[Saved entries]
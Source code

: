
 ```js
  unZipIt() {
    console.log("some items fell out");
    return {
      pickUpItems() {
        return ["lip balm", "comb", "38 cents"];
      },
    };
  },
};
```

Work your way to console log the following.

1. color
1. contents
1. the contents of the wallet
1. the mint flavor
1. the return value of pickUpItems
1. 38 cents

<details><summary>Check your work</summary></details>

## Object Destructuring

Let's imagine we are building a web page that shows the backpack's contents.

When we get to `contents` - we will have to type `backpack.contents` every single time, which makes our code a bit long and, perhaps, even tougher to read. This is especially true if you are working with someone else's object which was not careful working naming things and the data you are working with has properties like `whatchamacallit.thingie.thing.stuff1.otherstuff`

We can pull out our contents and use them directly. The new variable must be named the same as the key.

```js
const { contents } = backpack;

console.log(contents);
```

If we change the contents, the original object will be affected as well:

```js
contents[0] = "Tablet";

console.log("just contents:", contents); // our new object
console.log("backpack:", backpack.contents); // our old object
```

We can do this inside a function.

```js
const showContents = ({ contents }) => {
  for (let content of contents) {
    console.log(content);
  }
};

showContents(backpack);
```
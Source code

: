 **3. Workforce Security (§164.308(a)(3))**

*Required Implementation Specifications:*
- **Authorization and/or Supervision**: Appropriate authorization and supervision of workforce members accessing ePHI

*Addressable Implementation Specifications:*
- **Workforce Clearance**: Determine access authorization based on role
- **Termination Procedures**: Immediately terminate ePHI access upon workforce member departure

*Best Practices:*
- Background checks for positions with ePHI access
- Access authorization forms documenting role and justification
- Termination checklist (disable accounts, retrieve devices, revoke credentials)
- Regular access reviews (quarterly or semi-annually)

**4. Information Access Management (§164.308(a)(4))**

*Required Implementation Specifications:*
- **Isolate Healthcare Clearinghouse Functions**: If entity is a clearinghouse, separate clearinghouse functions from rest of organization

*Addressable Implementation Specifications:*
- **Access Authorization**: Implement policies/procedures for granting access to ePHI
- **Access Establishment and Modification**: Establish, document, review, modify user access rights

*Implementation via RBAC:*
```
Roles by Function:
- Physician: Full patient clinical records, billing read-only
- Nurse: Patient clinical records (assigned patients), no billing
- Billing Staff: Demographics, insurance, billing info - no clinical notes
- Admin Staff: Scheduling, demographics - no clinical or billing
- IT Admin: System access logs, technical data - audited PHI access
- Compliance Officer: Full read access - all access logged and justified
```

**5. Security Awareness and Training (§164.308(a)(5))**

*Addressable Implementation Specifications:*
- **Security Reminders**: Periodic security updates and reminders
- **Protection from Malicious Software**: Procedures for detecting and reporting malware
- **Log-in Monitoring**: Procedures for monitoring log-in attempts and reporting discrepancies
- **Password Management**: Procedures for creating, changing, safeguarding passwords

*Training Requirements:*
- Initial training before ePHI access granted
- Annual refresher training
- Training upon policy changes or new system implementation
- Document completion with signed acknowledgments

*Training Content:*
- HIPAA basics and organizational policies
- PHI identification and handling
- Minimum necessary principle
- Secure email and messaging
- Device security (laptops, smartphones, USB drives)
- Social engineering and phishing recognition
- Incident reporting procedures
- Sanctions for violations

__WORK ITEM__: In the records, which lines mention the word "data"? Copy those lines.

__ANSWER TO THE EXERCISE__:
When we get to `contents` - we will have to type `backpack.contents` every single time, which makes our code a bit long and, perhaps, even tougher to read. This is especially true if you are working with someone else's object which was not careful working naming things and the data you are working with has properties like `whatchamacallit.thingie.thing.stuff1.otherstuff`
- IT Admin: System access logs, technical data - audited PHI access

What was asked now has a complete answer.